Revenu d’une longue blessure il y a quelques mois, Mathias Heymann est au mieux de sa forme. Sa danse est plus belle au fil des représentations, toujours plus moelleuse, toujours plus sensible. Le danseur a aussi affiné son jeu. S’il n’est pas un acteur-né, il a su trouver le ton juste dans le rôle d’un prince attentionné, avec une certaine sobriété. Il y a sûrement plus drôle et plus fort que lui dans la pantomime, mais il a rajouté comme une touche de rêverie à son personnage, rendant ce Lucien d’Hervilly décidément très sympathique.

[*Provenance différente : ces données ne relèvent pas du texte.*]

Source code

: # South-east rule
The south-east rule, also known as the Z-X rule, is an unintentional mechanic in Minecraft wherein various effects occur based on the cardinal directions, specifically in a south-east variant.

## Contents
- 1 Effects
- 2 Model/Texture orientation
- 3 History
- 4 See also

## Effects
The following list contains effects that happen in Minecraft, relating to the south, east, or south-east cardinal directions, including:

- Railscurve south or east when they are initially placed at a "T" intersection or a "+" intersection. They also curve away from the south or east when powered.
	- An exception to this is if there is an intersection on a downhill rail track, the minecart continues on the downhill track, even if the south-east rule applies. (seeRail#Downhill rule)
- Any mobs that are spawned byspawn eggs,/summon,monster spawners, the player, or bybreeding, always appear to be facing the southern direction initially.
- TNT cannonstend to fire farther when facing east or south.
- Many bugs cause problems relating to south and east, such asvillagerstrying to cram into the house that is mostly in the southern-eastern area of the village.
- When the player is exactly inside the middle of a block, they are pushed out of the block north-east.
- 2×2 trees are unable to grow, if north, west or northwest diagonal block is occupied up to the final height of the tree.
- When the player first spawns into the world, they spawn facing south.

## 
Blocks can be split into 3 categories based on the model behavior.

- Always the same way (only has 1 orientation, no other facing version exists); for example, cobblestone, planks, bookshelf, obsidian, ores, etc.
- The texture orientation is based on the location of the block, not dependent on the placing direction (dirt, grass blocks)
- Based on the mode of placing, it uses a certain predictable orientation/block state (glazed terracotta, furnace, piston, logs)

Hannah O’Neill semblait parfois un peu grande pour Mathias Heymann, et quelques portés en souffrent. Mais le couple est globalement bien assorti, dans cette même dynamique d’une danse brillante et élégante, un parfait petit couple princier (Will & Kate n’ont qu’à bien se tenir). Sébastien Bertaud apporte le contrepoids attendu du méchant, en faisant juste ce qu’il faut d’un peu trop pour rester dans la comédie. Le corps de ballet assure avec brio les danses tziganes ou espagnoles, dans cette Andalousie fantasmée où les gitanes sont sur pointes et aussi élégantes que les aristocrates. Mais cela fait partie du ballet, de son ambiance, de son histoire, et ne le rend que d’autant plus séduisant (contrairement à L’Histoire de Manon qui a besoin d’un certain réalisme).

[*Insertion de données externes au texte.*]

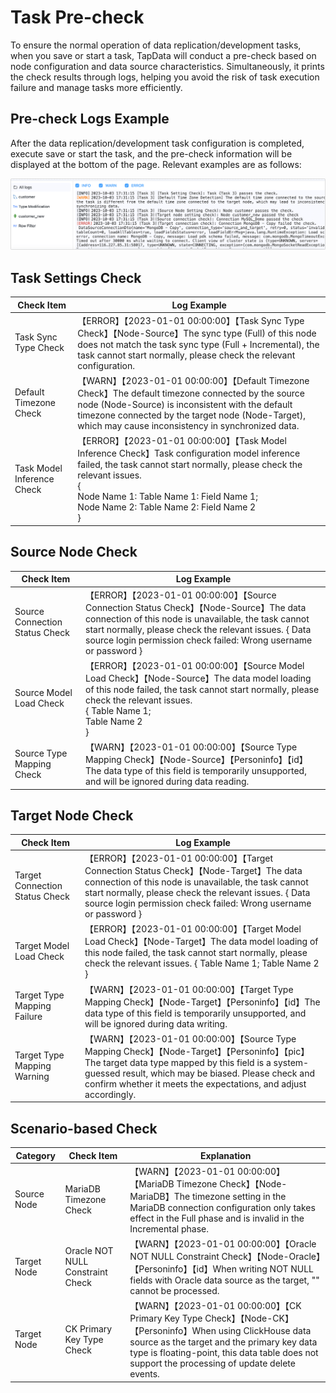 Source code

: # Task Pre-check



To ensure the normal operation of data replication/development tasks, when you save or start a task, TapData will conduct a pre-check based on node configuration and data source characteristics. Simultaneously, it prints the check results through logs, helping you avoid the risk of task execution failure and manage tasks more efficiently.

## Pre-check Logs Example

After the data replication/development task configuration is completed, execute save or start the task, and the pre-check information will be displayed at the bottom of the page. Relevant examples are as follows:

![Task Pre-check](../images/task_pre_check.png)

## Task Settings Check

| Check Item                 | Log Example                                                  |
| -------------------------- | ------------------------------------------------------------ |
| Task Sync Type Check       | 【ERROR】【2023-01-01 00:00:00】【Task Sync Type Check】【Node-Source】The sync type (Full) of this node does not match the task sync type (Full + Incremental), the task cannot start normally, please check the relevant configuration. |
| Default Timezone Check     | 【WARN】【2023-01-01 00:00:00】【Default Timezone Check】The default timezone connected by the source node (Node-Source) is inconsistent with the default timezone connected by the target node (Node-Target), which may cause inconsistency in synchronized data. |
| Task Model Inference Check | 【ERROR】【2023-01-01 00:00:00】【Task Model Inference Check】Task configuration model inference failed, the task cannot start normally, please check the relevant issues. <br /> { <br />Node Name 1: Table Name 1: Field Name 1; <br />Node Name 2: Table Name 2: Field Name 2 <br />} |

## Source Node Check

| Check Item                     | Log Example                                                  |
| ------------------------------ | ------------------------------------------------------------ |
| Source Connection Status Check | 【ERROR】【2023-01-01 00:00:00】【Source Connection Status Check】【Node-Source】The data connection of this node is unavailable, the task cannot start normally, please check the relevant issues. { Data source login permission check failed: Wrong username or password } |
| Source Model Load Check        | 【ERROR】【2023-01-01 00:00:00】【Source Model Load Check】【Node-Source】The data model loading of this node failed, the task cannot start normally, please check the relevant issues. <br />{ Table Name 1; <br />Table Name 2 <br />} |
| Source Type Mapping Check      | 【WARN】【2023-01-01 00:00:00】【Source Type Mapping Check】【Node-Source】【Personinfo】【id】The data type of this field is temporarily unsupported, and will be ignored during data reading. |

## Target Node Check

| Check Item                     | Log Example                                                  |
| ------------------------------ | ------------------------------------------------------------ |
| Target Connection Status Check | 【ERROR】【2023-01-01 00:00:00】【Target Connection Status Check】【Node-Target】The data connection of this node is unavailable, the task cannot start normally, please check the relevant issues. { Data source login permission check failed: Wrong username or password } |
| Target Model Load Check        | 【ERROR】【2023-01-01 00:00:00】【Target Model Load Check】【Node-Target】The data model loading of this node failed, the task cannot start normally, please check the relevant issues. { Table Name 1; Table Name 2 } |
| Target Type Mapping Failure    | 【WARN】【2023-01-01 00:00:00】【Target Type Mapping Check】【Node-Target】【Personinfo】【id】The data type of this field is temporarily unsupported, and will be ignored during data writing. |
| Target Type Mapping Warning    | 【WARN】【2023-01-01 00:00:00】【Source Type Mapping Check】【Node-Target】【Personinfo】【pic】The target data type mapped by this field is a system-guessed result, which may be biased. Please check and confirm whether it meets the expectations, and adjust accordingly. |

## Scenario-based Check

| Category    | Check Item                       | Explanation                                                  |
| ----------- | -------------------------------- | ------------------------------------------------------------ |
| Source Node | MariaDB Timezone Check           | 【WARN】【2023-01-01 00:00:00】【MariaDB Timezone Check】【Node-MariaDB】The timezone setting in the MariaDB connection configuration only takes effect in the Full phase and is invalid in the Incremental phase. |
| Target Node | Oracle NOT NULL Constraint Check | 【WARN】【2023-01-01 00:00:00】【Oracle NOT NULL Constraint Check】【Node-Oracle】【Personinfo】【id】When writing NOT NULL fields with Oracle data source as the target, "" cannot be processed. |
| Target Node | CK Primary Key Type Check        | 【WARN】【2023-01-01 00:00:00】【CK Primary Key Type Check】【Node-CK】【Personinfo】When using ClickHouse data source as the target and the primary key data type is floating-point, this data table does not support the processing of update delete events. |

Il ne manque finalement pas grand-chose à cette première partie pour être complètement inoubliable. Peut-être une pantomime plus appuyée qui fasse franchement rire. Un pas de trois vraiment brillant (et pas juste correct). Une Doña Serafina un peu plus crédible. Ce n’est pas de la faute de Stéphanie Romberg, mais même avec toutes les incohérences du ballet, il semble peu probable qu’elle puisse rentrer dans la robe de mariée de Paquita (deux têtes de moins de visu). Le début est aussi peu clair, et difficile de comprendre, sans lire le synopsis, si ce personnage est la mère ou la fiancée de Lucien d’Hervilly.

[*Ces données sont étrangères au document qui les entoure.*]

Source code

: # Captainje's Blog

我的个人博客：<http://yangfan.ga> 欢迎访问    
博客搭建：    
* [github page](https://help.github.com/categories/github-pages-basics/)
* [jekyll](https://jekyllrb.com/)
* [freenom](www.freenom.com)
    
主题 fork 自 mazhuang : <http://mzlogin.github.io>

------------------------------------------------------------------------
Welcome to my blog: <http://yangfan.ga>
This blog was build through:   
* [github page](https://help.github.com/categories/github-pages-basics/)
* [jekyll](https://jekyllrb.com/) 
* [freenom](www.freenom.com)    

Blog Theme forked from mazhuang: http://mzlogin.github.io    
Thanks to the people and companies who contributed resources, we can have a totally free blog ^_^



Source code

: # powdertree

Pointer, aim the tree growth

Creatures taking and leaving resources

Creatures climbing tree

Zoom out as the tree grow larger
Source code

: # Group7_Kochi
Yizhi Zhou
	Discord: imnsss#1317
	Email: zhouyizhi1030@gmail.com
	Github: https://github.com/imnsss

Le Grand pas semble être débarrassé de tous ces désagréments. Pas de pantomime, pas d’histoire, juste de la danse à son sommet. Les Petits rats démarrent par une Polonaise un peu foutraque mais ils sont tellement choux que ce n’est pas très grave. Les hommes enchaînent avec une Mazurka d’une belle facture, porté par les brillants Marc Moreau et Germain Louvet (bien plus en forme qu’au pas de trois). Le corps de ballet féminin n’est pas en reste, précis, ensemble, brillant. Et ce n’est pas qu’une question d’être en mesure. Paquita, c’est aussi une chorégraphie unique, un style, une façon de danser que l’on ne retrouve pas ailleurs. Et merveilleusement bien rendu ce soir-là.
Quant au couple Mathias Heymann/Hannah O’Neill, c’est le feu d’artifice. Ils enchaînent les morceaux de bravoure, sans jamais se départir de leur élégance et leur solarité, se poussant l’un-l’autre à aller encore plus loin et plus vite (damned, cette diagonale de grands jetés !). Après les fouettés, le public n’est pas loin de taper des mains en cadence (ce que je fais déjà avec mon pied), dans un grand élan de joie général. Paquita se savoure décidément sans complexe.
Paquita de Pierre Lacotte (d’après Joseph Mazilier et Marius Petipa) par le Ballet de l’Opéra de Paris au Palais Garnier. Avec Hannah O’Neill (Paquita), Mathias Heymann (Lucien d’Hervilly), Sébastien Bertaud (Inigo), Fanny Gorse, Juliette Hilaire et Germain Louvet (pas de trois), Pascal Aubin (Don Lopez de Mendoza), Stéphanie Romberg (Doña Serafina), Bruno Bouché (le Comte) et Juiette Gernez (la Comtesse). Samedi 9 mai 2015.